Review: Mission Impossible: Dead Reckoning Part One (2023)




Time to catch up on things—earlier this month I checked out the latest instalment in the now rather long-running Mission Impossible series. Now, this still doesn’t have Tom Cruise, Most High Prophet of L. Ron Hubbard, do an actual impossible mission like blowing up the sun or something, but it does attempt to seemingly crank up the stakes while setting up a much more expansive storyline we seemingly need a two-parter for. Here, I find out whether things pay off, or whether the series has launched one elaborate stunt too many…


It’s funny to think how the series has evolved—this isn’t the first time it’s branched out. The first one back in the nineties, then just another adaptation of a sixties TV show as was the trend at the time, was a fairly grounded psychological thriller from De Palma—and then the second one went all the way into physics-defying-stunt-mania with whatever John Woo was trying to do with it. The current phase of things was initiated with Ghost Protocol, setting up the formula of increasingly insane practical stunts and double crossings galore, but with that being a little while ago and with Cruise now looking a mere ten years younger than he really is as opposed to twenty, what happens when you have to shake it up yet again?
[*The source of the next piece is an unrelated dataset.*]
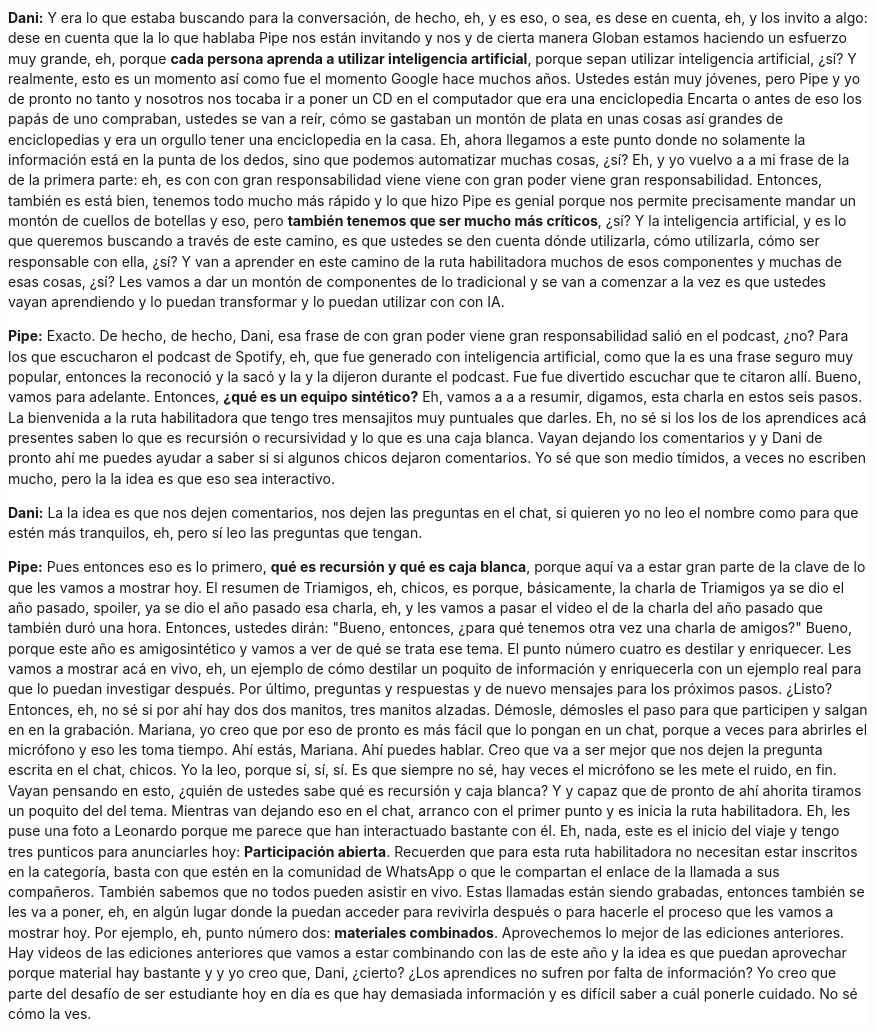 **Dani:** Y era lo que estaba buscando para la conversación, de hecho, eh, y es eso, o sea, es dese en cuenta, eh, y los invito a algo: dese en cuenta que la lo que hablaba Pipe nos están invitando y nos y de cierta manera Globan estamos haciendo un esfuerzo muy grande, eh, porque **cada persona aprenda a utilizar inteligencia artificial**, porque sepan utilizar inteligencia artificial, ¿sí? Y realmente, esto es un momento así como fue el momento Google hace muchos años. Ustedes están muy jóvenes, pero Pipe y yo de pronto no tanto y nosotros nos tocaba ir a poner un CD en el computador que era una enciclopedia Encarta o antes de eso los papás de uno compraban, ustedes se van a reír, cómo se gastaban un montón de plata en unas cosas así grandes de enciclopedias y era un orgullo tener una enciclopedia en la casa. Eh, ahora llegamos a este punto donde no solamente la información está en la punta de los dedos, sino que podemos automatizar muchas cosas, ¿sí? Eh, y yo vuelvo a a mi frase de la de la primera parte: eh, es con con gran responsabilidad viene viene con gran poder viene gran responsabilidad. Entonces, también es está bien, tenemos todo mucho más rápido y lo que hizo Pipe es genial porque nos permite precisamente mandar un montón de cuellos de botellas y eso, pero **también tenemos que ser mucho más críticos**, ¿sí? Y la inteligencia artificial, y es lo que queremos buscando a través de este camino, es que ustedes se den cuenta dónde utilizarla, cómo utilizarla, cómo ser responsable con ella, ¿sí? Y van a aprender en este camino de la ruta habilitadora muchos de esos componentes y muchas de esas cosas, ¿sí? Les vamos a dar un montón de componentes de lo tradicional y se van a comenzar a la vez es que ustedes vayan aprendiendo y lo puedan transformar y lo puedan utilizar con con IA.

**Pipe:** Exacto. De hecho, de hecho, Dani, esa frase de con gran poder viene gran responsabilidad salió en el podcast, ¿no? Para los que escucharon el podcast de Spotify, eh, que fue generado con inteligencia artificial, como que la es una frase seguro muy popular, entonces la reconoció y la sacó y la y la dijeron durante el podcast. Fue fue divertido escuchar que te citaron allí. Bueno, vamos para adelante. Entonces, **¿qué es un equipo sintético?** Eh, vamos a a a resumir, digamos, esta charla en estos seis pasos. La bienvenida a la ruta habilitadora que tengo tres mensajitos muy puntuales que darles. Eh, no sé si los los de los aprendices acá presentes saben lo que es recursión o recursividad y lo que es una caja blanca. Vayan dejando los comentarios y y Dani de pronto ahí me puedes ayudar a saber si si algunos chicos dejaron comentarios. Yo sé que son medio tímidos, a veces no escriben mucho, pero la la idea es que eso sea interactivo.

**Dani:** La la idea es que nos dejen comentarios, nos dejen las preguntas en el chat, si quieren yo no leo el nombre como para que estén más tranquilos, eh, pero sí leo las preguntas que tengan.

**Pipe:** Pues entonces eso es lo primero, **qué es recursión y qué es caja blanca**, porque aquí va a estar gran parte de la clave de lo que les vamos a mostrar hoy. El resumen de Triamigos, eh, chicos, es porque, básicamente, la charla de Triamigos ya se dio el año pasado, spoiler, ya se dio el año pasado esa charla, eh, y les vamos a pasar el video el de la charla del año pasado que también duró una hora. Entonces, ustedes dirán: "Bueno, entonces, ¿para qué tenemos otra vez una charla de amigos?" Bueno, porque este año es amigosintético y vamos a ver de qué se trata ese tema. El punto número cuatro es destilar y enriquecer. Les vamos a mostrar acá en vivo, eh, un ejemplo de cómo destilar un poquito de información y enriquecerla con un ejemplo real para que lo puedan investigar después. Por último, preguntas y respuestas y de nuevo mensajes para los próximos pasos. ¿Listo? Entonces, eh, no sé si por ahí hay dos dos manitos, tres manitos alzadas. Démosle, démosles el paso para que participen y salgan en en la grabación. Mariana, yo creo que por eso de pronto es más fácil que lo pongan en un chat, porque a veces para abrirles el micrófono y eso les toma tiempo. Ahí estás, Mariana. Ahí puedes hablar. Creo que va a ser mejor que nos dejen la pregunta escrita en el chat, chicos. Yo la leo, porque sí, sí, sí. Es que siempre no sé, hay veces el micrófono se les mete el ruido, en fin. Vayan pensando en esto, ¿quién de ustedes sabe qué es recursión y caja blanca? Y y capaz que de pronto de ahí ahorita tiramos un poquito del del tema. Mientras van dejando eso en el chat, arranco con el primer punto y es inicia la ruta habilitadora. Eh, les puse una foto a Leonardo porque me parece que han interactuado bastante con él. Eh, nada, este es el inicio del viaje y tengo tres punticos para anunciarles hoy: **Participación abierta**. Recuerden que para esta ruta habilitadora no necesitan estar inscritos en la categoría, basta con que estén en la comunidad de WhatsApp o que le compartan el enlace de la llamada a sus compañeros. También sabemos que no todos pueden asistir en vivo. Estas llamadas están siendo grabadas, entonces también se les va a poner, eh, en algún lugar donde la puedan acceder para revivirla después o para hacerle el proceso que les vamos a mostrar hoy. Por ejemplo, eh, punto número dos: **materiales combinados**. Aprovechemos lo mejor de las ediciones anteriores. Hay videos de las ediciones anteriores que vamos a estar combinando con las de este año y la idea es que puedan aprovechar porque material hay bastante y y yo creo que, Dani, ¿cierto? ¿Los aprendices no sufren por falta de información? Yo creo que parte del desafío de ser estudiante hoy en día es que hay demasiada información y es difícil saber a cuál ponerle cuidado. No sé cómo la ves.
Straight off the bat, we get some very different context established this time around, dealing with AIs and advanced Russian military technology (pfft). We’re going straight into a sort of cyberpunk scifi territory with this one, and as usual with many a film, we’re talking the magical sort of AI, the type that can just bypass bandwidth and hardware limitations by being, like, computer magic, or something. There is an attempt to hand wave why the US government doesn’t just blow up the right server farm to end the plot, but does feel a bit funny given how real AI has proved mostly good for clogging up the internet with even more garbage instead. 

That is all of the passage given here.